- DIU has launched Farseer, a quantum sensing and timing initiative that could pour up to $200 million into advanced ISR capabilities over the next year
- Farseer is organized around four areas: magnetometers, gravimeters, portable clocks and supporting components
- DIU wants commercial prototypes ready for testing within three to nine months and a path to transition in two to three years
The Department of War’s Defense Innovation Unit has launched Farseer, a multiphase quantum sensing and timing initiative expected to invest up to $200 million within the next year to accelerate advanced intelligence, surveillance and reconnaissance, or ISR, capabilities for the joint force.
The initiative supports President Donald Trump’s Executive Order 14411, “Ushering In the Next Frontier of Quantum Innovation,” and is intended to move mature quantum technologies from commercial and laboratory settings into operational military demonstrations, DOW said Tuesday.
How Will Farseer Support Military ISR Missions?
Farseer is designed to address limitations in classical ISR sensors and precision timing systems, particularly the long-standing trade-off among sensitivity, size, weight and power.
The project will focus on quantum-enabled sensors and clocks that could support tactical intelligence systems, multidomain collection, electronic protection, precision targeting, and air and missile defense missions in contested environments.

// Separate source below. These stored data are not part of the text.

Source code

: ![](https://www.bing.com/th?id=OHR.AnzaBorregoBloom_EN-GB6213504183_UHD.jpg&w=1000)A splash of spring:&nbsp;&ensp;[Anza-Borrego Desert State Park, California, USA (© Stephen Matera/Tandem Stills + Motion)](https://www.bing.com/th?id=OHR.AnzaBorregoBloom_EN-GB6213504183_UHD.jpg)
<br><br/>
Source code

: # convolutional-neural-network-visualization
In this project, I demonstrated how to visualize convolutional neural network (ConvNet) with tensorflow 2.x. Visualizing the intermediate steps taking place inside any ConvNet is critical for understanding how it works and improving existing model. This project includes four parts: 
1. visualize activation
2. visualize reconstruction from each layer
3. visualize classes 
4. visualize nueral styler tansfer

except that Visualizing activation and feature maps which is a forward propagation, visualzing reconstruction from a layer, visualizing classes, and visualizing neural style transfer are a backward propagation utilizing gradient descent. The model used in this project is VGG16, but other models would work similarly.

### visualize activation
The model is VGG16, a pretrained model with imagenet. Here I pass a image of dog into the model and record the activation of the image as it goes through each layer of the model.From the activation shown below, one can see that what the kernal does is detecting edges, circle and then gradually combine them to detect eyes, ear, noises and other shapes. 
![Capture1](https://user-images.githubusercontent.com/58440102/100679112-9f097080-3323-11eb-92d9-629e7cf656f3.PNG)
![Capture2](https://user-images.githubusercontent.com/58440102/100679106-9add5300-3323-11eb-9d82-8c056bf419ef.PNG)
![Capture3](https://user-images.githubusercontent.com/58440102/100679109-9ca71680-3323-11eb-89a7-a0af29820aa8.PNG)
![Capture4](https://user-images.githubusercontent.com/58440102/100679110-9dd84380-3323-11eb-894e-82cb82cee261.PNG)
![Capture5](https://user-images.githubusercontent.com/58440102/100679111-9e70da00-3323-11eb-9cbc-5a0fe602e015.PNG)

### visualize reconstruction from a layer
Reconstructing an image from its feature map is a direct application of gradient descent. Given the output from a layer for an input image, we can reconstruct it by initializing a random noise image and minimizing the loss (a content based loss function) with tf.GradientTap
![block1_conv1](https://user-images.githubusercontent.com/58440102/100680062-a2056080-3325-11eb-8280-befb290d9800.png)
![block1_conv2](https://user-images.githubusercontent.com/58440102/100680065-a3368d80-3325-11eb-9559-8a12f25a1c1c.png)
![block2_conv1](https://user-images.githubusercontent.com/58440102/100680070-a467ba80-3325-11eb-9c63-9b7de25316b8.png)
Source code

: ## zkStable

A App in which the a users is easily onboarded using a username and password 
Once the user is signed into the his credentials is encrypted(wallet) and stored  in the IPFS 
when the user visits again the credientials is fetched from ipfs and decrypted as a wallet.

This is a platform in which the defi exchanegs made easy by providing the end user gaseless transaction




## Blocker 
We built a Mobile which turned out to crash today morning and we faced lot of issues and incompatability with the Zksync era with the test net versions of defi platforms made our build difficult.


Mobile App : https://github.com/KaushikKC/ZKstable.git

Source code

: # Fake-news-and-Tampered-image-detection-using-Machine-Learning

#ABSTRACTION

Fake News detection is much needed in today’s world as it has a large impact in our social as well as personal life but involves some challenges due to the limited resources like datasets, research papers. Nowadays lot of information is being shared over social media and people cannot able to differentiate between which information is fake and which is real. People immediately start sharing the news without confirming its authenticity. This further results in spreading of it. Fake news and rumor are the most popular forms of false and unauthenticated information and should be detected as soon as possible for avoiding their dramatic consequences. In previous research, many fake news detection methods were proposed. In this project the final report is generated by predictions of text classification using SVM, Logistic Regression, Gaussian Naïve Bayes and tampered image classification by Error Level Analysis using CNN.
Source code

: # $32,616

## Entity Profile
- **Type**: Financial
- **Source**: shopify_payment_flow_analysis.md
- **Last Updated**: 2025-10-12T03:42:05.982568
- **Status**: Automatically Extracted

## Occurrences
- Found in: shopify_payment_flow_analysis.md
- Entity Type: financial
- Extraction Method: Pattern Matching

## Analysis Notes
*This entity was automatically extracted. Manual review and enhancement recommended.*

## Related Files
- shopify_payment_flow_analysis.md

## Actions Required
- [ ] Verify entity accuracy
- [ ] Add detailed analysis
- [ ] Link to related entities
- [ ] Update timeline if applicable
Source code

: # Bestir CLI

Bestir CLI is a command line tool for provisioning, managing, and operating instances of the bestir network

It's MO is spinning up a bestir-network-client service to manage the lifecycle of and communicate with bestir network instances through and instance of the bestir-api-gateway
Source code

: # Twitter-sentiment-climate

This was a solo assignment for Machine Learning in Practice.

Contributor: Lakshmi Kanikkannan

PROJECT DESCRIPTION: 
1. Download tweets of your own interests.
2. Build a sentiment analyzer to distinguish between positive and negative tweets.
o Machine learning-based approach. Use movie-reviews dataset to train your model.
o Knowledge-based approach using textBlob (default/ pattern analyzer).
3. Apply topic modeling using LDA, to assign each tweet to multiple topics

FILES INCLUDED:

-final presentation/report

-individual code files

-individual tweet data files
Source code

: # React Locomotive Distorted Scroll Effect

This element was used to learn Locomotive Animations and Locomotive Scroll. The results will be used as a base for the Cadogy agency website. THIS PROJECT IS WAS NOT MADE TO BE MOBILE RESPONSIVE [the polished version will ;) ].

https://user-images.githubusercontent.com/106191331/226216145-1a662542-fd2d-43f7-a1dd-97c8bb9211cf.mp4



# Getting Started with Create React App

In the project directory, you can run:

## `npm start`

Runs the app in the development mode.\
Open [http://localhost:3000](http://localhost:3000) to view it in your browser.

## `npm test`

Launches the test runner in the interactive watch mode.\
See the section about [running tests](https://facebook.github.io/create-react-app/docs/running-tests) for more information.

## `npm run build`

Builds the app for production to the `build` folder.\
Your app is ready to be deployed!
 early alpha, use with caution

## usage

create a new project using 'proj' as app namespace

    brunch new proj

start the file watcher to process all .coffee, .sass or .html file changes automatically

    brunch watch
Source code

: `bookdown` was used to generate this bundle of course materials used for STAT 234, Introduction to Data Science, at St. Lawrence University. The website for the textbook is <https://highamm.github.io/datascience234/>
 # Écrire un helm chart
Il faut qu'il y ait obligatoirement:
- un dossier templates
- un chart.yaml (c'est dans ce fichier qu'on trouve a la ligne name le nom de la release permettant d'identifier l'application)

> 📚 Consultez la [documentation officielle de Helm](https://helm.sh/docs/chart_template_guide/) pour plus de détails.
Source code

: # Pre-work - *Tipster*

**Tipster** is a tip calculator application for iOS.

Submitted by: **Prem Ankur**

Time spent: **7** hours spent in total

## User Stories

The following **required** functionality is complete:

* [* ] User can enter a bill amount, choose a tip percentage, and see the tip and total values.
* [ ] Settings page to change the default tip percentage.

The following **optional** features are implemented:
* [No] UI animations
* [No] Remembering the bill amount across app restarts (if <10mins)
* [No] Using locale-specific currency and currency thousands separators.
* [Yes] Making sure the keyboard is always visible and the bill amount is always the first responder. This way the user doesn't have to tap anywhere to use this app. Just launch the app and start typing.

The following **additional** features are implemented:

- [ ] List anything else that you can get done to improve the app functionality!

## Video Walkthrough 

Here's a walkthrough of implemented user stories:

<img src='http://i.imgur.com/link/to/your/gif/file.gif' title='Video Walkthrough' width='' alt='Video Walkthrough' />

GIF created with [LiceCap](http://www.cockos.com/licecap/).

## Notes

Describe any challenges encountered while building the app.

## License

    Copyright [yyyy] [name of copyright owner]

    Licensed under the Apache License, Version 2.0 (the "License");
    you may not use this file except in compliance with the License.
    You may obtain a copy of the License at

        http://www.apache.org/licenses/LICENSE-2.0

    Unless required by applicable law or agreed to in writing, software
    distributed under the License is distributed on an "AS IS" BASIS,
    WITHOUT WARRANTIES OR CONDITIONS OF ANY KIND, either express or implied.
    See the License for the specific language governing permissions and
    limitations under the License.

Kyle Norman, DIU quantum sensing team lead, said the DOW must accelerate quantum sensing deployment and commercialization to maintain battlespace awareness, decision speed and operational dominance.
What Technologies Is DIU Seeking?
Farseer is organized around four primary lines of effort: magnetometers, gravimeters, portable clocks and component technologies that can improve quantum sensing and timing systems.

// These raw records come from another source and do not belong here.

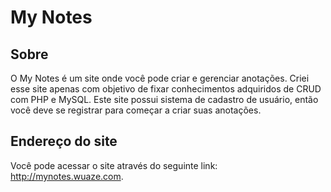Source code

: # My Notes

## Sobre

O My Notes é um site onde você pode criar e gerenciar anotações. Criei esse site apenas com objetivo de fixar conhecimentos adquiridos de CRUD com PHP e MySQL. Este site possui sistema de cadastro de usuário, então você deve se registrar para começar a criar suas anotações.

## Endereço do site

Você pode acessar o site através do seguinte link: http://mynotes.wuaze.com.

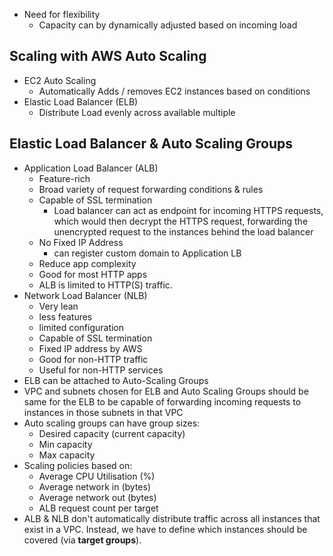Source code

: - Need for flexibility
	- Capacity can by dynamically adjusted based on incoming load
## Scaling with AWS Auto Scaling
- EC2 Auto Scaling
	- Automatically Adds / removes EC2 instances based on conditions
- Elastic Load Balancer (ELB)
	- Distribute Load evenly across available multiple

## Elastic Load Balancer & Auto Scaling Groups
- Application Load Balancer (ALB)
	- Feature-rich
	- Broad variety of request forwarding conditions & rules
	- Capable of SSL termination
		- Load balancer can act as endpoint for incoming HTTPS requests, which would then decrypt the HTTPS request, forwarding the unencrypted request to the instances behind the load balancer
	- No Fixed IP Address
		- can register custom domain to Application LB
	- Reduce app complexity
	- Good for most HTTP apps
	- ALB is limited to HTTP(S) traffic.
- Network Load Balancer (NLB)
	- Very lean
	- less features
	- limited configuration
	- Capable of SSL termination
	- Fixed IP address by AWS
	- Good for non-HTTP traffic
	- Useful for non-HTTP services
- ELB can be attached to Auto-Scaling Groups
- VPC and subnets chosen for ELB and Auto Scaling Groups should be same for the ELB to be capable of forwarding incoming requests to instances in those subnets in that VPC 
- Auto scaling groups can have group sizes:
	- Desired capacity (current capacity)
	- Min capacity
	- Max capacity
- Scaling policies based on:
	- Average CPU Utilisation (%)
	- Average network in (bytes)
	- Average network out (bytes)
	- ALB request count per target
- ALB & NLB don't automatically distribute traffic across all instances that exist in a VPC. Instead, we have to define which instances should be covered (via **target groups**).
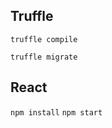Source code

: ## Truffle

<code>truffle compile</code>

<code>truffle migrate</code>

## React

<code>npm install</code>
<code>npm start</code>
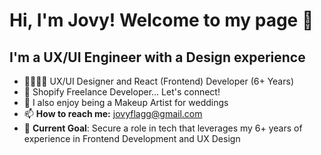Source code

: # Hi, I'm Jovy! Welcome to my page  👋

## I'm a UX/UI Engineer with a Design experience
- 👩🏻‍💻🎨 UX/UI Designer and React (Frontend) Developer (6+ Years)
- 🛒 Shopify Freelance Developer... Let's connect! 
- 💄 I also enjoy being a Makeup Artist for weddings  
- 📫 **How to reach me:** jovyflagg@gmail.com 
- 🎯 **Current Goal**: Secure a role in tech that leverages my 6+ years of experience in Frontend Development and UX Design


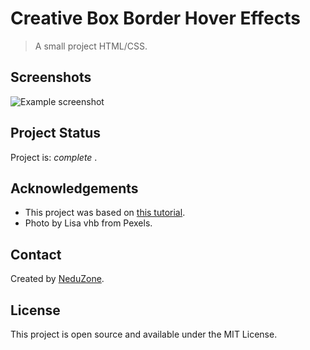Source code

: # Creative Box Border Hover Effects 

> A small project HTML/CSS.


## Screenshots
![Example screenshot]()


## Project Status
Project is:  _complete_ .


## Acknowledgements
- This project was based on [this tutorial](https://www.youtube.com/watch?v=SVbcERfFyl8).
- Photo by Lisa vhb from Pexels.


## Contact
Created by [NeduZone](https://www.youtube.com/channel/UCz95Emh4x-U58ZDCPf0ugcw).


## License
This project is open source and available under the MIT License.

DIU is seeking commercial capabilities capable of reaching sensitivity and size, weight and power targets beyond current systems. Proposed technologies must have mature prototypes sufficient for initial testing at a U.S. government facility within three to nine months after award, and a clear path to transition within two to three years.
The solicitation also emphasizes open systems architecture, ruggedness for military environments and compatibility with government-owned or open ISR standards.
How Could Commercial Quantum Technologies Be Used?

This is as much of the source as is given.